The world is full of Asynchronous Workflow

The world is asynchronous. Many workflows and business processes you encounter out in the world are long-running and driven by asynchronous systems. Yet as developers, we’re still often writing procedural and synchronous code to model these business processes. I will give one of my favorite examples of going out to eat at a restaurant to illustrate this and how this can be applied to software.

YouTube

Check out my YouTube channel, where I post all kinds of content accompanying my posts, including this video showing everything in this post.

Asynchronous Chicken Wings?

One of my favorite ways to explain asynchronous workflows is to use a restaurant as an example. There are asynchronous workflows everywhere when you eat at a restaurant.

However, many developers can get caught in the trap of only working with synchronous blocking RPC calls between services or boundaries when building systems.

To illustrate, let’s use the restaurant example. We can think of two different service boundaries. The waiter/waitress is one; the kitchen is another. If you were making blocking RPC calls between them, that would mean that when the customer places their food order with the waiter/waitress, they would immediately go to the kitchen and tell the cooking staff. The waiter/waitress would stand there waiting for the food to be finished so they could bring it to the customers’ table. The customer is doing nothing else this entire time; they are simply waiting.

Blocking

That’s not how a restaurant works. Interactions between the customer, waiter/waitress, and the kitchen aren’t blocking.

If you’re developing a microservices or service-oriented system and making service-to-service calls with HTTP or gRPC then you’re making blocking calls.
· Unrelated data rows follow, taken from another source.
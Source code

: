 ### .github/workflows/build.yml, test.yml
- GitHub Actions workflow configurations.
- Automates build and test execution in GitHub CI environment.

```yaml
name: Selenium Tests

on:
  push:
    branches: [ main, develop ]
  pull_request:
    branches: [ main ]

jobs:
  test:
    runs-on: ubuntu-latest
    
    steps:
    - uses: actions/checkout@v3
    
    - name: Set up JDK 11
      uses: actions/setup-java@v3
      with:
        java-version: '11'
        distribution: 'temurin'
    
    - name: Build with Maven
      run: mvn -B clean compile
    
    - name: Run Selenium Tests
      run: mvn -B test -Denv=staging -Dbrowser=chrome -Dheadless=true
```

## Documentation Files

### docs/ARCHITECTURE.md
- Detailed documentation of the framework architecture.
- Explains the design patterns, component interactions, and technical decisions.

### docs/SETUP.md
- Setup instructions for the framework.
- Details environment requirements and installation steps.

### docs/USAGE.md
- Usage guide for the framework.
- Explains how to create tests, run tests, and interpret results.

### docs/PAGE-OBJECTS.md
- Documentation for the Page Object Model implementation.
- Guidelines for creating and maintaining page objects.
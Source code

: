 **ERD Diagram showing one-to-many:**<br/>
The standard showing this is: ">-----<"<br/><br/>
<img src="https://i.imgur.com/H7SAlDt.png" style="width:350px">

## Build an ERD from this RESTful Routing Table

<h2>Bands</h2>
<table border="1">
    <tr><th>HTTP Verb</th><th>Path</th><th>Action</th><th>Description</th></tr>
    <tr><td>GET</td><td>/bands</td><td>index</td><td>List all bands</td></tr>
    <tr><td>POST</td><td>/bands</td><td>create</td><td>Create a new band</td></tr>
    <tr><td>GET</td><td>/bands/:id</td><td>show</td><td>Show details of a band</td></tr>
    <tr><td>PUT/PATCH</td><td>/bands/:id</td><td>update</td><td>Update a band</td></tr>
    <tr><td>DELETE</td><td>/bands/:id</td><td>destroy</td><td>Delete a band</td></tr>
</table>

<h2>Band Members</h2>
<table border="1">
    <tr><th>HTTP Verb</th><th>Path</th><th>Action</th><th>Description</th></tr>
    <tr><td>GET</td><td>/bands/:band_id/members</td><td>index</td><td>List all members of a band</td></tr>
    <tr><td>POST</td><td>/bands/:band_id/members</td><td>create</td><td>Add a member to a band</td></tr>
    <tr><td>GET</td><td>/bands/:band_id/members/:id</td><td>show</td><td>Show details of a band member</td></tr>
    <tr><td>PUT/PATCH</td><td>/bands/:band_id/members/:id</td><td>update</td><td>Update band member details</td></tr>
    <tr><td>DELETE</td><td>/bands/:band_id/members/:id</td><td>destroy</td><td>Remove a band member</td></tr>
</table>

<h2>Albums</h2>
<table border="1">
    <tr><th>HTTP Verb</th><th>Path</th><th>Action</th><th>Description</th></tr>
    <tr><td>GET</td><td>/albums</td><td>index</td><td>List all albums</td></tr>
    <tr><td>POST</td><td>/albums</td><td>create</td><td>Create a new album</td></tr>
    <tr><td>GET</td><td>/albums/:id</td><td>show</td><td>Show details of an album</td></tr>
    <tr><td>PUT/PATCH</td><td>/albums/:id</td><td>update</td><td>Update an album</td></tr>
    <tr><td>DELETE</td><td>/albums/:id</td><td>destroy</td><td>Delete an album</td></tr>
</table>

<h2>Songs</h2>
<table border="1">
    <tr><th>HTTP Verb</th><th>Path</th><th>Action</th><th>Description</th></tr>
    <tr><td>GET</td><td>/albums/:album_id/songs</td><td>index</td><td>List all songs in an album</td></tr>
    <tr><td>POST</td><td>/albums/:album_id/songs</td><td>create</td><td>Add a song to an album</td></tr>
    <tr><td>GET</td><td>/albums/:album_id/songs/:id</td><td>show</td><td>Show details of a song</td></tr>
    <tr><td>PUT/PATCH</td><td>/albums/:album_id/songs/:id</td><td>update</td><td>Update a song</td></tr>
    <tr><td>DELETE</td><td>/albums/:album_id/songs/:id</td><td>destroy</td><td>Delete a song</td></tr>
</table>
We know those interactions at a restaurant aren’t blocking. They are asynchronous. When a waiter places an order in the kitchen, they don’t stand there waiting for the food. So why would we write systems that communicate using blocking calls between them?

Asynchronous Workflow

To illustrate how the asynchronous workflow really works, first a waiter/waitress goes to a customers table and gets their order.

Asynchronous Workflow

They may right afterward go to another customer’s table and collect their order as well.

Asynchronous Workflow

Now that they have two orders from different customers, they proceed to place the order with the kitchen.

Asynchronous Workflow

At this time, our customers are free to do whatever they want. The waiter/waitress might be doing some other work unrelated to attending tables. The kitchen, at this point, is working on the two orders that were placed. Once they are finished, the waiter/waitress then gets the food from the kitchen.

Asynchronous Workflow

They would then immediately go and bring the food to the customers’ table.

Asynchronous Workflow

The same process would occur for the other customer order. Once it’s ready, the waiter/waitress would get the food from the kitchen and bring it to the customers’ table.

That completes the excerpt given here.